Jennifer, United States Air Force
I joined the Air National Guard in 1996. Like everyone else, I had to go through a recruiter. I was in the process of applying for civilian police officer positions. I decided that joining the National Guard would not only be exciting but would supplement my resume and my income. I am very patriotic but I didn’t realize how much until I joined the military.
Shortly after joining the Guard, my recruiter, invited me to a “new recruit” party. I was very excited about meeting new people. The party was held at the recruiter’s house in a town about 45 minutes from where we were stationed. I arrived at his house and the only people there were his neighbors, a couple. One of them was in the Air National Guard with us. No one else showed up that night.
The recruiter immediately proceeded to commence in drinking games. It was his idea and he was the one serving all the drinks. We played quarters. I am horrible at quarters so he kept insisting that I drink and he kept serving me more alcohol. At one point, I had like five or more shots in front of me that he tried to pressure me to drink. After a little while, I started to get annoyed. I refused to drink anymore and didn’t care if I had 10 drinks in front of me. I wasn’t going to drink regardless of how much he pressured me. I eventually got up from the table and left the room. When I stood up, I felt dizzy.
I went into his livingroom and laid down on his couch. The recruiter and his neighbors stayed in the kitchen and continued to drink. I passed out. When I woke up, the neighbors were gone, the house was dark, and the recruiter was carrying me into his bedroom. I couldn’t move. I felt like I was outside my body watching everything. The recruiter raped me. I was physically unable to resist and mentally frozen. After he was done with me, he turned his back to me and went to sleep.
I passed out again and awoke around 4 or 5 in the morning, it was light out. I woke up in a panic, confused about what had happened. I put my clothes on and darted out of his house. He continued to sleep. I showered when I got home. I couldn’t face that I was raped. I felt so ashamed and blamed myself for being stupid. I should never have gone to his house in the first place.

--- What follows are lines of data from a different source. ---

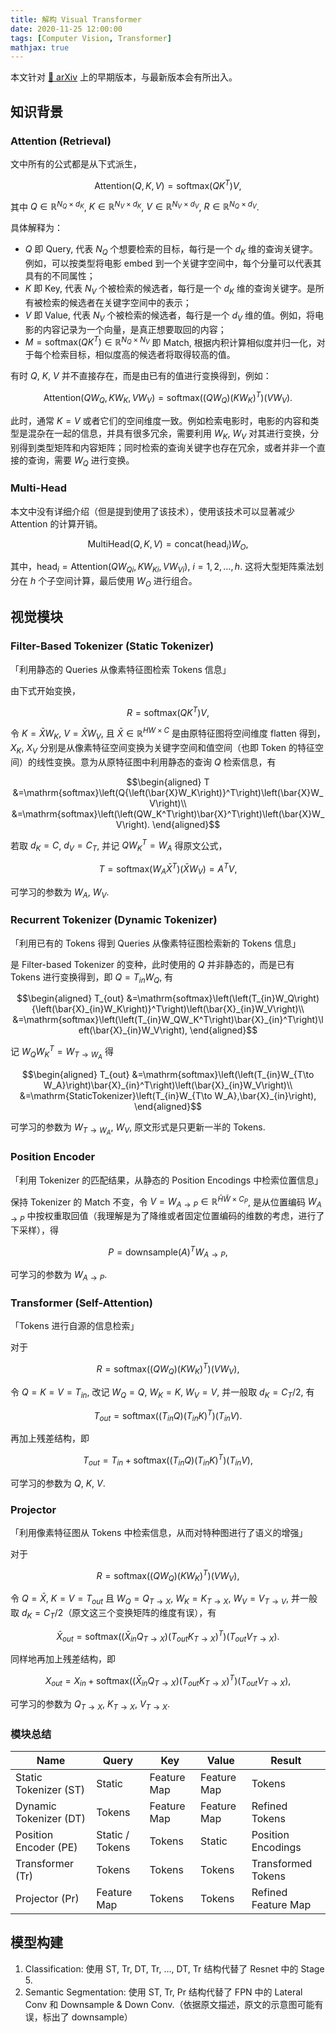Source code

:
 ```yaml
---
title: 解构 Visual Transformer
date: 2020-11-25 12:00:00
tags: [Computer Vision, Transformer]
mathjax: true
---
```


本文针对 [:page_with_curl: arXiv](https://arxiv.org/abs/2006.03677) 上的早期版本，与最新版本会有所出入。

## 知识背景

### Attention (Retrieval)

文中所有的公式都是从下式派生，

$$
\mathrm{Attention}\left(Q,K,V\right)=\mathrm{softmax}\left(QK^T\right)V,
$$

其中 $Q\in\mathbb{R}^{N_Q\times d_K}$, $K\in\mathbb{R}^{N_V\times d_K}$, $V\in\mathbb{R}^{N_V\times d_V}$, $R\in\mathbb{R}^{N_Q\times d_V}$.

<!-- more -->

具体解释为：

- $Q$ 即 Query, 代表 $N_Q$ 个想要检索的目标，每行是一个 $d_K$ 维的查询关键字。例如，可以按类型将电影 embed 到一个关键字空间中，每个分量可以代表其具有的不同属性；
- $K$ 即 Key, 代表 $N_V$ 个被检索的候选者，每行是一个 $d_K$ 维的查询关键字。是所有被检索的候选者在关键字空间中的表示；
- $V$ 即 Value, 代表 $N_V$ 个被检索的候选者，每行是一个 $d_V$ 维的值。例如，将电影的内容记录为一个向量，是真正想要取回的内容；
- $M=\mathrm{softmax}\left(QK^T\right)\in\mathbb{R}^{N_Q\times N_V}$ 即 Match, 根据内积计算相似度并归一化，对于每个检索目标，相似度高的候选者将取得较高的值。

有时 $Q$, $K$, $V$ 并不直接存在，而是由已有的值进行变换得到，例如：

$$
\mathrm{Attention}\left(QW_Q,KW_K,VW_V\right)=\mathrm{softmax}\left(\left(QW_Q\right){\left(KW_K\right)}^T\right)\left(VW_V\right).
$$

此时，通常 $K=V$ 或者它们的空间维度一致。例如检索电影时，电影的内容和类型是混杂在一起的信息，并具有很多冗余，需要利用 $W_K$, $W_V$ 对其进行变换，分别得到类型矩阵和内容矩阵；同时检索的查询关键字也存在冗余，或者并非一个直接的查询，需要 $W_Q$ 进行变换。

### Multi-Head

本文中没有详细介绍（但是提到使用了该技术），使用该技术可以显著减少 Attention 的计算开销。

$$
\mathrm{MultiHead}\left(Q,K,V\right)=\mathrm{concat}\left(\mathrm{head}_i\right)W_O,
$$

其中，$\mathrm{head}_i=\mathrm{Attention}\left(Q{W_Q}_i,K{W_K}_i,V{W_V}_i\right)$, $i=1,2,\dots,h$. 这将大型矩阵乘法划分在 $h$ 个子空间计算，最后使用 $W_O$ 进行组合。

## 视觉模块

### Filter-Based Tokenizer (Static Tokenizer)

「利用静态的 Queries 从像素特征图检索 Tokens 信息」

由下式开始变换，

$$
R=\mathrm{softmax}\left(QK^T\right)V,
$$

令 $K=\bar{X}W_K$, $V=\bar{X}W_V$, 且 $\bar{X}\in\mathbb{R}^{HW\times C}$ 是由原特征图将空间维度 flatten 得到，$X_K$, $X_V$ 分别是从像素特征空间变换为关键字空间和值空间（也即 Token 的特征空间）的线性变换。意为从原特征图中利用静态的查询 $Q$ 检索信息，有

$$\begin{aligned}
T
&=\mathrm{softmax}\left(Q{\left(\bar{X}W_K\right)}^T\right)\left(\bar{X}W_V\right)\\
&=\mathrm{softmax}\left(\left(QW_K^T\right)\bar{X}^T\right)\left(\bar{X}W_V\right).
\end{aligned}$$

若取 $d_K=C$, $d_V=C_T$, 并记 $QW_K^T=W_A$ 得原文公式，

$$
T=\mathrm{softmax}\left(W_A\bar{X}^T\right)\left(\bar{X}W_V\right)=A^TV,
$$

可学习的参数为 $W_{A}$, $W_V$.

### Recurrent Tokenizer (Dynamic Tokenizer)

「利用已有的 Tokens 得到 Queries 从像素特征图检索新的 Tokens 信息」

是 Filter-based Tokenizer 的变种，此时使用的 $Q$ 并非静态的，而是已有 Tokens 进行变换得到，即 $Q=T_{in}W_{Q}$, 有

$$\begin{aligned}
T_{out}
&=\mathrm{softmax}\left(\left(T_{in}W_Q\right){\left(\bar{X}_{in}W_K\right)}^T\right)\left(\bar{X}_{in}W_V\right)\\
&=\mathrm{softmax}\left(\left(T_{in}W_QW_K^T\right)\bar{X}_{in}^T\right)\left(\bar{X}_{in}W_V\right),
\end{aligned}$$

记 $W_QW_K^T=W_{T\to W_A}$ 得

$$\begin{aligned}
T_{out}
&=\mathrm{softmax}\left(\left(T_{in}W_{T\to W_A}\right)\bar{X}_{in}^T\right)\left(\bar{X}_{in}W_V\right)\\
&=\mathrm{StaticTokenizer}\left(T_{in}W_{T\to W_A},\bar{X}_{in}\right),
\end{aligned}$$

可学习的参数为 $W_{T\to W_A}$, $W_V$, 原文形式是只更新一半的 Tokens.

### Position Encoder

​「利用 Tokenizer 的匹配结果，从静态的 Position Encodings 中检索位置信息」

保持 Tokenizer 的 Match 不变，令 $V=W_{A\to P}\in\mathbb{R}^{\bar{H}\bar{W}\times C_P}$, 是从位置编码 $W_{A\to P}$ 中按权重取回值（我理解是为了降维或者固定位置编码的维数的考虑，进行了下采样），得

$$
P=\mathrm{downsample}{\left(A\right)}^TW_{A\to P},
$$

可学习的参数为 $W_{A\to P}$.

### Transformer (Self-Attention)

「Tokens 进行自源的信息检索」

对于

$$
R=\mathrm{softmax}\left(\left(QW_Q\right){\left(KW_K\right)}^T\right)\left(VW_V\right),
$$

令 $Q=K=V=T_{in}$, 改记 $W_Q=Q$, $W_K=K$, $W_V=V$, 并一般取 $d_K=C_T/2$, 有

$$
T_{out}=\mathrm{softmax}\left(\left(T_{in}Q\right){\left(T_{in}K\right)}^T\right)\left(T_{in}V\right).
$$

再加上残差结构，即

$$
T_{out}=T_{in}+\mathrm{softmax}\left(\left(T_{in}Q\right){\left(T_{in}K\right)}^T\right)\left(T_{in}V\right),
$$

可学习的参数为 $Q$, $K$, $V$.

### Projector

「利用像素特征图从 Tokens 中检索信息，从而对特种图进行了语义的增强」

对于

$$
R=\mathrm{softmax}\left(\left(QW_Q\right){\left(KW_K\right)}^T\right)\left(VW_V\right),
$$

令 $Q=\bar{X}$, $K=V=T_{out}$ 且 $W_Q=Q_{T\to X}$, $W_K=K_{T\to X}$, $W_V=V_{T\to V}$, 并一般取 $d_K=C_T/2$（原文这三个变换矩阵的维度有误），有

$$
\bar{X}_{out}=\mathrm{softmax}\left(\left(\bar{X}_{in}Q_{T\to X}\right)
{\left(T_{out}K_{T\to X}\right)}^T\right)\left(T_{out}V_{T\to X}\right).
$$

同样地再加上残差结构，即

$$
X_{out}=X_{in}+\mathrm{softmax}\left(\left(\bar{X}_{in}Q_{T\to X}\right)
{\left(T_{out}K_{T\to X}\right)}^T\right)\left(T_{out}V_{T\to X}\right),
$$

可学习的参数为 $Q_{T\to X}$, $K_{T\to X}$, $V_{T\to X}$.

### 模块总结

| Name                   | Query           | Key         | Value       | Result              |
| ---------------------- | --------------- | ----------- | ----------- | ------------------- |
| Static Tokenizer (ST)  | Static          | Feature Map | Feature Map | Tokens              |
| Dynamic Tokenizer (DT) | Tokens          | Feature Map | Feature Map | Refined Tokens      |
| Position Encoder (PE)  | Static / Tokens | Tokens      | Static      | Position Encodings  |
| Transformer (Tr)       | Tokens          | Tokens      | Tokens      | Transformed Tokens  |
| Projector (Pr)         | Feature Map     | Tokens      | Tokens      | Refined Feature Map |

## 模型构建

1. Classification: 使用 ST, Tr, DT, Tr, ..., DT, Tr 结构代替了 Resnet 中的 Stage 5.
2. Semantic Segmentation: 使用 ST, Tr, Pr 结构代替了 FPN 中的 Lateral Conv 和 Downsample & Down Conv.（依据原文描述，原文的示意图可能有误，标出了 downsample）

Because he was in the Air National Guard, the chances of running into him increased. I couldn’t face what had happened so I avoided him like the plague. It wasn’t hard to do if I stayed out of the main building at the Station. I found out later that he had invited one other new recruit that I worked with. The other new recruit told me that he couldn’t find the recruiter’s house so he went home. He chocked it up to bad directions but I knew that it was intentional.

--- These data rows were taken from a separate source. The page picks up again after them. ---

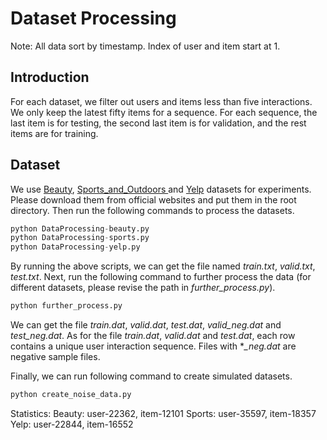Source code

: # Dataset Processing

Note: All data sort by timestamp. Index of user and item start at 1.

## Introduction

For each dataset, we filter out users and items less than five interactions. We only keep the latest fifty items for a sequence. For each sequence, the last item is for testing, the second last item is for validation, and the rest items are for training.

## Dataset

We use [Beauty](http://jmcauley.ucsd.edu/data/amazon/links.html), [Sports_and_Outdoors ](http://jmcauley.ucsd.edu/data/amazon/links.html)and [Yelp](https://www.yelp.com/dataset) datasets for experiments. Please download them from official websites and put them in the root directory. Then run the following commands to process the datasets.

```python
python DataProcessing-beauty.py
python DataProcessing-sports.py
python DataProcessing-yelp.py
```

By running the above scripts, we can get the file named *train.txt*, *valid.txt*, *test.txt*. Next, run the following command to further process the data (for different datasets, please revise the path in *further_process.py*). 

```python
python further_process.py
```

We can get the file *train.dat*, *valid.dat*, *test.dat*, *valid_neg.dat* and *test_neg.dat*. As for the file *train.dat*, *valid.dat* and *test.dat*, each row contains a unique user interaction sequence. Files with **_neg.dat* are negative sample files. 

Finally, we can run following command to create simulated datasets.

```python
python create_noise_data.py
```

Statistics:
Beauty: user-22362, item-12101
Sports: user-35597, item-18357
Yelp: user-22844, item-16552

While attending technical school training at Keesler AFB, I met a fellow Air National Guard member. We got to talking about the recruiter. He told me that his female cousin wanted to join the Air National Guard and was also invited to a “new recruit” party. She, too, had been sexually assaulted by this recruiter. As a result, she did not join. My blood boiled when I learned about this information. I recognized the pattern immediately. I was so upset that I called the recruiter at work, flipped out on him, and told him that I was going to turn him in when I got home. I told him that I knew what he had done to the other woman as well. He hung up on me. I needed to get through my training knowing that when I got home, I would deal with him.
When I got home from technical school training, he was gone. He had quit a job that people just don’t quit. He had walked away from all the years he had put in and his retirement; he was a Technical Sargeant (E-6) in an AGR position (active duty Guard). I heard that he had moved to North Carolina. I felt satisfied that I had made an impact because he left, he was gone, and I didn’t have to turn him in and risk harming my career. I never wanted to see him again. I never told anyone, not even my friends and family, what happened.

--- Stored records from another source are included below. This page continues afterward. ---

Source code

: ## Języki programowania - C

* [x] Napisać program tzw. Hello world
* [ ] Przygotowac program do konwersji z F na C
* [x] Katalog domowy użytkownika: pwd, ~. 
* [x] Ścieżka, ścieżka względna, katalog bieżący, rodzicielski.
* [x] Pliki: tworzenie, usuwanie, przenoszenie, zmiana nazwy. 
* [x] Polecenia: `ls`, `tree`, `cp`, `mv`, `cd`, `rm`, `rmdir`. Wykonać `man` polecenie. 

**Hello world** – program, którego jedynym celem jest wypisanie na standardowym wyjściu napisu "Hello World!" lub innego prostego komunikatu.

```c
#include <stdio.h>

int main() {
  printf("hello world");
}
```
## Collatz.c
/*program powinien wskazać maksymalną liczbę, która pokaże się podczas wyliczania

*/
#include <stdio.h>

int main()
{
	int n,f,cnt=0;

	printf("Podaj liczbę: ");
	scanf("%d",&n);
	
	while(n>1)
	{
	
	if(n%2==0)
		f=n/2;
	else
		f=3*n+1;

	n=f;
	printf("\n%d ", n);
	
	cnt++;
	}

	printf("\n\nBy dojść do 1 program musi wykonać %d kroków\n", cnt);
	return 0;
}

I think the recruiter drugged me. And I never want to experience that out of control feeling ever again. As a result I rarely drink. When I do, I keep an eye on my drink and I am with people who make me feel safe. I have a hard time when my husband sleeps with his back to me. It shouldn’t be a big deal, but it triggers me because of that one night. I am sickened that this man is still out there preying on other innocent victims. He is by all accounts a serial rapist, using the same modus operandi. This was the first of four perpetrators I encountered in the first two years of service to my country.